Executive Summary
The Japan Aerospace Exploration Agency (JAXA) is the core agency that supports Japan’s overall space development and utilization. The JAXA Supercomputing Systems (JSS) deliver the computational resources to enable JAXA to conduct everything from basic research to development and utilization in the field. Their former JSS2 High Performance Computing (HPC) systems, named SORA (Supercomputer for earth Observation, Rockets, and Aeronautics), comprise several clusters across multiple facilities.
A new JSS3 system, called TOKI, was recently installed and hosts a large-memory, general-purpose HPC cluster. TOKI-RURI and so on is built on Intel HPC technologies with 2nd Gen Intel® Xeon® Gold 6240 and 6240L processors and Intel® Optane™ persistent memory (Intel Optane PMem).
Challenge
The predecessor JSS2 system is comprised of several clusters across multiple facilities. These locations include the Chofu, Tsukuba, and Kakuda space centers and the Sagamihara Campus of the JAXA Institute of Space and Astronautical Science. SORA-MA, the main cluster, is located at the Chofu Aerospace Center in Tokyo along with pre-post processing, large memory, and login clusters.

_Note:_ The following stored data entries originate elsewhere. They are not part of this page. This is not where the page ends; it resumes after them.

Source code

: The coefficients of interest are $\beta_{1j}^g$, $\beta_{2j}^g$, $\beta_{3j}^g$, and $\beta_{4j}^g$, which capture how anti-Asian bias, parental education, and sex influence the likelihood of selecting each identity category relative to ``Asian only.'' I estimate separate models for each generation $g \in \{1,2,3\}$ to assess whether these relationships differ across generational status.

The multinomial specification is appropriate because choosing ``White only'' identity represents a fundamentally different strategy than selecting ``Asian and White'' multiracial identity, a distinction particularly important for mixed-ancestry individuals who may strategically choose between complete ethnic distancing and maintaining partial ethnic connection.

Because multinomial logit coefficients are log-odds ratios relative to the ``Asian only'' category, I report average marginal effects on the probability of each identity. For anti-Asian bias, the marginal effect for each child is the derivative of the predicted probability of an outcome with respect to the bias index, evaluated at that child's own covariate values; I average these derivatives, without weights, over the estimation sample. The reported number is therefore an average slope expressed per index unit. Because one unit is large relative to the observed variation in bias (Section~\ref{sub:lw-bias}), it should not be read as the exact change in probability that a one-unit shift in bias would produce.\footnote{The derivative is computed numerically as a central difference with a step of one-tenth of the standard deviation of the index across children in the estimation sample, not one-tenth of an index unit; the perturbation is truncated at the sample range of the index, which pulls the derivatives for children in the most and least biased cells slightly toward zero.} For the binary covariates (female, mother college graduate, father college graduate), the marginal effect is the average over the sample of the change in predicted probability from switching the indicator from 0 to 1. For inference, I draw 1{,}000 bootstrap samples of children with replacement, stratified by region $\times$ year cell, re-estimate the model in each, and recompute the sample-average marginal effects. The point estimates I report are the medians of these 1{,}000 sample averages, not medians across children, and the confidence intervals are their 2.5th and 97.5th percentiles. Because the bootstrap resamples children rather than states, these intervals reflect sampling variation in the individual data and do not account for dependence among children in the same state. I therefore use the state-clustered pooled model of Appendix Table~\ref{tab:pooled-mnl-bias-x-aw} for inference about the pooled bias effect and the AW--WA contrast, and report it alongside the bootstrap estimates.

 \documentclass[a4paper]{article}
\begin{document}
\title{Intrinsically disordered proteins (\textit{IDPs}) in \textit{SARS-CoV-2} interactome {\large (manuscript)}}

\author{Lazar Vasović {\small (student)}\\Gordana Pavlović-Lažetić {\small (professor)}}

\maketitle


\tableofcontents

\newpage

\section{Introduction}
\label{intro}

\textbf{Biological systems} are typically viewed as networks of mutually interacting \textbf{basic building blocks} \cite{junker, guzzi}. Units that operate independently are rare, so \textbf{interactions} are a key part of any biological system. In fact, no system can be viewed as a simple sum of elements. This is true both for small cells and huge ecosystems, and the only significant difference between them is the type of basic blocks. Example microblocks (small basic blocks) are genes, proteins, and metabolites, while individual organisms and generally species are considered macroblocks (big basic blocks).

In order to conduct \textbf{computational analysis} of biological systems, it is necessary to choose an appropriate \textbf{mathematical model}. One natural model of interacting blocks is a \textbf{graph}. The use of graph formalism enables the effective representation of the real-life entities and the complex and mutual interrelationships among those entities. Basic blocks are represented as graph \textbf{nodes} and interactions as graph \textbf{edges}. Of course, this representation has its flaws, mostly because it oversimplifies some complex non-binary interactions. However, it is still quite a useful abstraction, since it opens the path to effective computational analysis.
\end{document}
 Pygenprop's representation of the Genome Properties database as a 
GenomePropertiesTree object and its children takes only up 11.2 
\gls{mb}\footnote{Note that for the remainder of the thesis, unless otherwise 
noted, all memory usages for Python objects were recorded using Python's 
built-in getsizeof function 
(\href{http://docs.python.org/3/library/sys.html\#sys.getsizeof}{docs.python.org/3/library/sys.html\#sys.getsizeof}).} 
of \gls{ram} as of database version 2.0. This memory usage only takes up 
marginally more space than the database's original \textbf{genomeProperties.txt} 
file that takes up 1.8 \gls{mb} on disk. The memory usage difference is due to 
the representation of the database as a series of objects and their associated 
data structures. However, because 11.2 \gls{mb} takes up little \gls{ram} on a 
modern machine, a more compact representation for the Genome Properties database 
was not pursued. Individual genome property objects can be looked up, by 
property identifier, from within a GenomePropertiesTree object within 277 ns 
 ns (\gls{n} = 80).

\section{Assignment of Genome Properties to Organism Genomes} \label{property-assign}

The JSS2 SORA-MA cluster was upgraded in 2016 to a 3.49 PFLOPS machine, but even with the upgrade, JAXA scientists were constantly limited on computing resources. They could not meet their needs for traditional computational workloads (e.g., computational fluid dynamics) involving massive, parallel operations. Nor could the system readily support emerging methods, such as artificial intelligence (AI) and machine learning (ML). Limited power capacity prevented expanding existing systems further. Newer and more efficient technologies were available for AI, such as Intel® DL Boost. Additionally, they were running out of storage capacity with their older archival cluster. To continue to advance space exploration, discovery, design, and implementation, JAXA needed mainstream support for AI and to advance their computational workloads with higher performance computing.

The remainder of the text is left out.